Health insurance premiums nationally increased by 138% in the last decade while medical inflation rose just 31%, according to the Kaiser Family Foundation. The five top insurers reported first-quarter 2011 profits up from a year ago by an average ofÂ 16%. Yet during the recession, an additional two million Californians became uninsured, through job loss or unaffordability.
Insurers are making more profits by insuring fewer people. This alone is reason for the state to enact tough rate regulation, including prior approval of rates before they go into effect. But there’s more.
California effectively regulates property and casualty insurance rates but not health insurance rates. Health insurance companies try to blame every penny of premium increases on exterior medical costs, but it’s a smokescreen. Weak regulation gives insurers no incentive to trim bloated administrative functions, forgo excessive profits and executive pay or moderate their accumulation of excess surplus funds.
The recent history of outrageous rate increases in California — including math errors found in large rate increase requests by Blue Cross and Aetna last year, and the discovery that Blue Shield, technically a not-for-profit, was holding $3.6 billion in reserve funds (12 times the statutory minimum) — rightly fueled consumer anger and mistrust. Regulators could not order insurers to modify those rates and had only partial success in delaying or reducing them through public pressure. It was regulation by the peasants’ torches and pitchforks, neither orderly nor permanent.

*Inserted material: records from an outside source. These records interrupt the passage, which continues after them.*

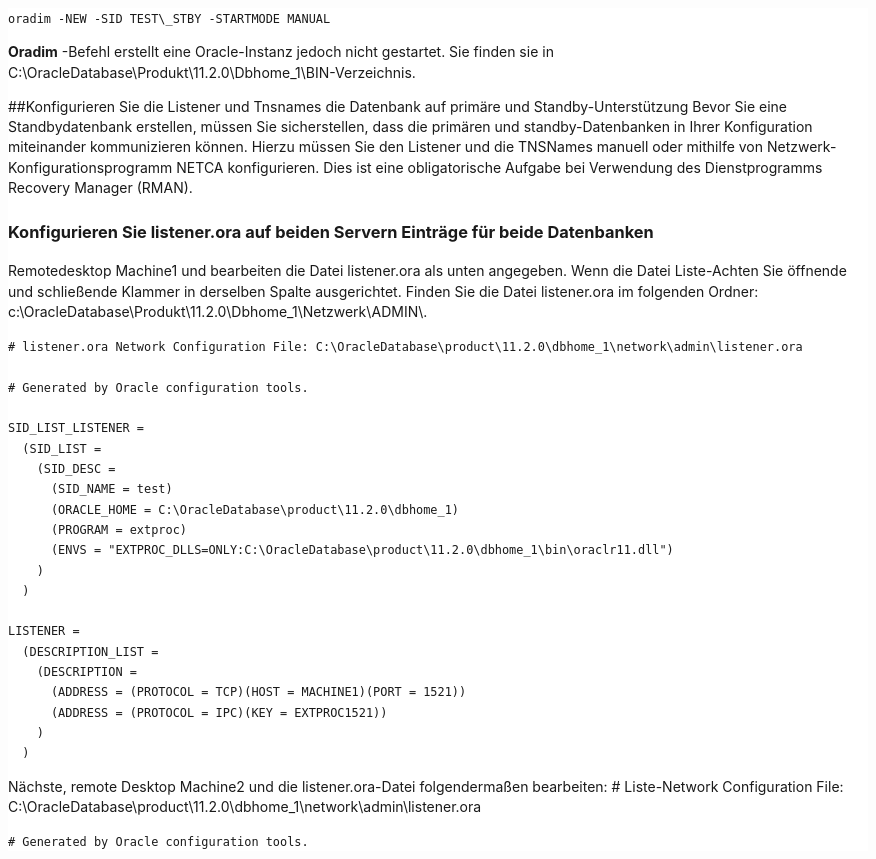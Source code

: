     oradim -NEW -SID TEST\_STBY -STARTMODE MANUAL

**Oradim** -Befehl erstellt eine Oracle-Instanz jedoch nicht gestartet. Sie finden sie in C:\\OracleDatabase\\Produkt\\11.2.0\\Dbhome\_1\\BIN-Verzeichnis.

##<a name="configure-the-listener-and-tnsnames-to-support-the-database-on-primary-and-standby-machines"></a>Konfigurieren Sie die Listener und Tnsnames die Datenbank auf primäre und Standby-Unterstützung
Bevor Sie eine Standbydatenbank erstellen, müssen Sie sicherstellen, dass die primären und standby-Datenbanken in Ihrer Konfiguration miteinander kommunizieren können. Hierzu müssen Sie den Listener und die TNSNames manuell oder mithilfe von Netzwerk-Konfigurationsprogramm NETCA konfigurieren. Dies ist eine obligatorische Aufgabe bei Verwendung des Dienstprogramms Recovery Manager (RMAN).

### <a name="configure-listenerora-on-both-servers-to-hold-entries-for-both-databases"></a>Konfigurieren Sie listener.ora auf beiden Servern Einträge für beide Datenbanken

Remotedesktop Machine1 und bearbeiten die Datei listener.ora als unten angegeben. Wenn die Datei Liste-Achten Sie öffnende und schließende Klammer in derselben Spalte ausgerichtet. Finden Sie die Datei listener.ora im folgenden Ordner: c:\\OracleDatabase\\Produkt\\11.2.0\\Dbhome\_1\\Netzwerk\\ADMIN\\.

    # listener.ora Network Configuration File: C:\OracleDatabase\product\11.2.0\dbhome_1\network\admin\listener.ora

    # Generated by Oracle configuration tools.

    SID_LIST_LISTENER =
      (SID_LIST =
        (SID_DESC =
          (SID_NAME = test)
          (ORACLE_HOME = C:\OracleDatabase\product\11.2.0\dbhome_1)
          (PROGRAM = extproc)
          (ENVS = "EXTPROC_DLLS=ONLY:C:\OracleDatabase\product\11.2.0\dbhome_1\bin\oraclr11.dll")
        )
      )

    LISTENER =
      (DESCRIPTION_LIST =
        (DESCRIPTION =
          (ADDRESS = (PROTOCOL = TCP)(HOST = MACHINE1)(PORT = 1521))
          (ADDRESS = (PROTOCOL = IPC)(KEY = EXTPROC1521))
        )
      )

Nächste, remote Desktop Machine2 und die listener.ora-Datei folgendermaßen bearbeiten: # Liste-Network Configuration File: C:\OracleDatabase\product\11.2.0\dbhome_1\network\admin\listener.ora

    # Generated by Oracle configuration tools.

California’s success in holding down auto and homeowner rates since the passage of Proposition 103 in 1988 shows that rate regulation not only saves consumers money, it fosters a healthy competitive market. The law, which regulates auto, homeowners and business insurance, prevents insurers from passing on excessive administrative costs and profits to consumers, and allows consumers to independently challenge rates and be reimbursed for their time.
As a result, California auto insurance premiums rose by 3.8% over 20 years compared to an average national increase of 42.9% through 2008. At the same time, a study by the Consumer Federation of America rates California the fourth most competitive market in the nation.
Assembly member Feuer’s AB 52 would similarly oversee health insurance. Regulators would be required to examine rate requests and approve, deny or modify them before they go into effect. Importantly, consumers would have the right to challenge rates independently, and in defined circumstances be paid for their time and expertise. This is a protection against political influence on regulators.
The 2010 federal health reform law explicitly encourages strengthened rate oversight by the states, but none of its provisions would directly regulate rates. In any case, states ought to remain the primary regulators of insurance and California should be in the forefront. Instead, it is in a backwater minority of states that do not examine and approve rates before they go into effect.
For consumers, there is no doubt that strong rate regulation will protect them from the math errors, overestimation of future costs and surplus accumulation that are driving up insurance rates. Rate regulation is not anti-competitive or anti-business. It simply brings law and order to an unruly, ungoverned private product that determines whether we will have health care or not.